• [Exercise aim]: Give back the full listing exactly, setting the pictures aside.
# # # #
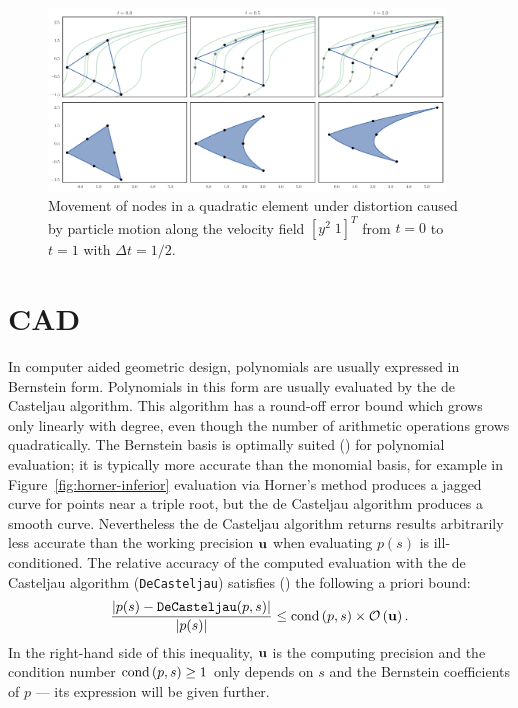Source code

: \begin{figure}
  \includegraphics[width=0.9375\textwidth]
                  {../images/curved-mesh/element_distortion.pdf}
  \centering
  \caption{Movement of nodes in a quadratic element under distortion caused
    by particle motion along the velocity field \(\left[ y^2 \; 1 \right]^T\)
    from \(t = 0\) to \(t = 1\) with \(\Delta t = 1/2\).}
  \label{fig:element-distortion}
\end{figure}

\section{CAD}

In computer aided geometric design, polynomials are usually expressed in
Bernstein form. Polynomials in this form are usually evaluated by the
de Casteljau algorithm. This algorithm has a round-off error bound
which grows only linearly with degree, even though the number of
arithmetic operations grows quadratically. The Bernstein basis is
optimally suited (\cite{Farouki1987, Delgado2015, Mainar2005})
for polynomial evaluation; it is
typically more accurate than the monomial basis, for example in
Figure~\ref{fig:horner-inferior} evaluation via Horner's method produces
a jagged curve for points near a triple root, but the de Casteljau algorithm
produces a smooth curve. Nevertheless the de Casteljau
algorithm returns results arbitrarily less accurate than the working
precision \(\mathbf{u}\) when evaluating \(p(s)\) is ill-conditioned.
The relative accuracy of the computed
evaluation with the de Casteljau algorithm (\texttt{DeCasteljau}) satisfies
(\cite{Mainar1999}) the following a priori bound:
\begin{equation}\label{de-casteljau-error}
  \frac{\left|p(s) - \mathtt{DeCasteljau}(p, s)\right|}{\left|p(s)\right|} \leq
  \operatorname{cond}\left(p, s\right) \times \mathcal{O}\left(\mathbf{u}\right).
\end{equation}
In the right-hand side of this inequality, \(\mathbf{u}\) is the computing
precision and the condition number \(\operatorname{cond}\left(p, s\right) \geq 1\) only depends
on \(s\) and the Bernstein coefficients of \(p\) --- its expression will
be given further.

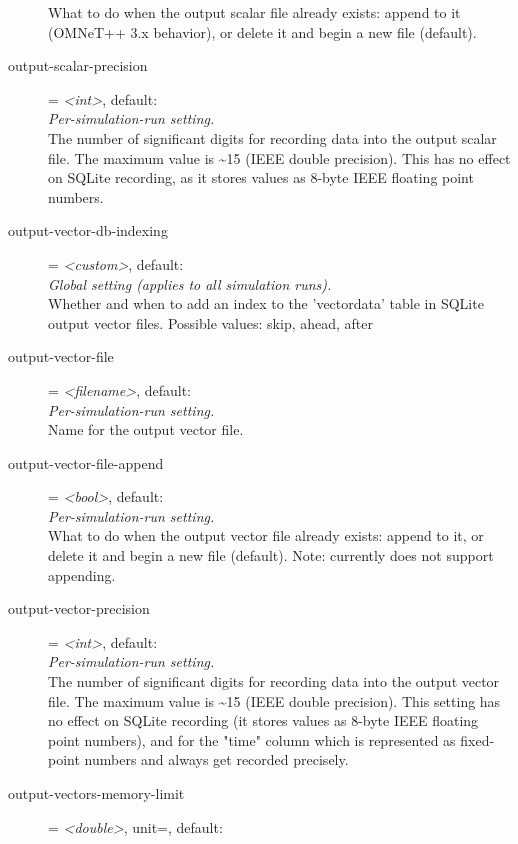 \begin{description}
    What to do when the output scalar file already exists: append to it
    (OMNeT++ 3.x behavior), or delete it and begin a new file (default).
\item[output-scalar-precision] = \textit{<int>}, default: \\
    \textit{Per-simulation-run setting.}\\
    The number of significant digits for recording data into the output scalar
    file. The maximum value is {\textasciitilde}15 (IEEE double precision).
    This has no effect on SQLite recording, as it stores values as 8-byte IEEE
    floating point numbers.
\item[output-vector-db-indexing] = \textit{<custom>}, default: \\
    \textit{Global setting (applies to all simulation runs).}\\
    Whether and when to add an index to the 'vectordata' table in SQLite output
    vector files. Possible values: skip, ahead, after
\item[output-vector-file] = \textit{<filename>}, default: \\
    \textit{Per-simulation-run setting.}\\
    Name for the output vector file.
\item[output-vector-file-append] = \textit{<bool>}, default: \\
    \textit{Per-simulation-run setting.}\\
    What to do when the output vector file already exists: append to it, or
    delete it and begin a new file (default). Note:
     currently does not support
    appending.
\item[output-vector-precision] = \textit{<int>}, default: \\
    \textit{Per-simulation-run setting.}\\
    The number of significant digits for recording data into the output vector
    file. The maximum value is {\textasciitilde}15 (IEEE double precision).
    This setting has no effect on SQLite recording (it stores values as 8-byte
    IEEE floating point numbers), and for the "time" column which is
    represented as fixed-point numbers and always get recorded precisely.
\item[output-vectors-memory-limit] = \textit{<double>}, unit=, default: \\

\end{description}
# # # #
• [Result of the exercise]:
Source code

: \begin{figure}
  \includegraphics[width=0.9375\textwidth]
                  {../images/curved-mesh/element_distortion.pdf}
  \centering
  \caption{Movement of nodes in a quadratic element under distortion caused
    by particle motion along the velocity field \(\left[ y^2 \; 1 \right]^T\)
    from \(t = 0\) to \(t = 1\) with \(\Delta t = 1/2\).}
  \label{fig:element-distortion}
\end{figure}

\section{CAD}

In computer aided geometric design, polynomials are usually expressed in
Bernstein form. Polynomials in this form are usually evaluated by the
de Casteljau algorithm. This algorithm has a round-off error bound
which grows only linearly with degree, even though the number of
arithmetic operations grows quadratically. The Bernstein basis is
optimally suited (\cite{Farouki1987, Delgado2015, Mainar2005})
for polynomial evaluation; it is
typically more accurate than the monomial basis, for example in
Figure~\ref{fig:horner-inferior} evaluation via Horner's method produces
a jagged curve for points near a triple root, but the de Casteljau algorithm
produces a smooth curve. Nevertheless the de Casteljau
algorithm returns results arbitrarily less accurate than the working
precision \(\mathbf{u}\) when evaluating \(p(s)\) is ill-conditioned.
The relative accuracy of the computed
evaluation with the de Casteljau algorithm (\texttt{DeCasteljau}) satisfies
(\cite{Mainar1999}) the following a priori bound:
\begin{equation}\label{de-casteljau-error}
  \frac{\left|p(s) - \mathtt{DeCasteljau}(p, s)\right|}{\left|p(s)\right|} \leq
  \operatorname{cond}\left(p, s\right) \times \mathcal{O}\left(\mathbf{u}\right).
\end{equation}
In the right-hand side of this inequality, \(\mathbf{u}\) is the computing
precision and the condition number \(\operatorname{cond}\left(p, s\right) \geq 1\) only depends
on \(s\) and the Bernstein coefficients of \(p\) --- its expression will
be given further.

 \begin{description}
    What to do when the output scalar file already exists: append to it
    (OMNeT++ 3.x behavior), or delete it and begin a new file (default).
\item[output-scalar-precision] = \textit{<int>}, default: \\
    \textit{Per-simulation-run setting.}\\
    The number of significant digits for recording data into the output scalar
    file. The maximum value is {\textasciitilde}15 (IEEE double precision).
    This has no effect on SQLite recording, as it stores values as 8-byte IEEE
    floating point numbers.
\item[output-vector-db-indexing] = \textit{<custom>}, default: \\
    \textit{Global setting (applies to all simulation runs).}\\
    Whether and when to add an index to the 'vectordata' table in SQLite output
    vector files. Possible values: skip, ahead, after
\item[output-vector-file] = \textit{<filename>}, default: \\
    \textit{Per-simulation-run setting.}\\
    Name for the output vector file.
\item[output-vector-file-append] = \textit{<bool>}, default: \\
    \textit{Per-simulation-run setting.}\\
    What to do when the output vector file already exists: append to it, or
    delete it and begin a new file (default). Note:
     currently does not support
    appending.
\item[output-vector-precision] = \textit{<int>}, default: \\
    \textit{Per-simulation-run setting.}\\
    The number of significant digits for recording data into the output vector
    file. The maximum value is {\textasciitilde}15 (IEEE double precision).
    This setting has no effect on SQLite recording (it stores values as 8-byte
    IEEE floating point numbers), and for the "time" column which is
    represented as fixed-point numbers and always get recorded precisely.
\item[output-vectors-memory-limit] = \textit{<double>}, unit=, default: \\

\end{description}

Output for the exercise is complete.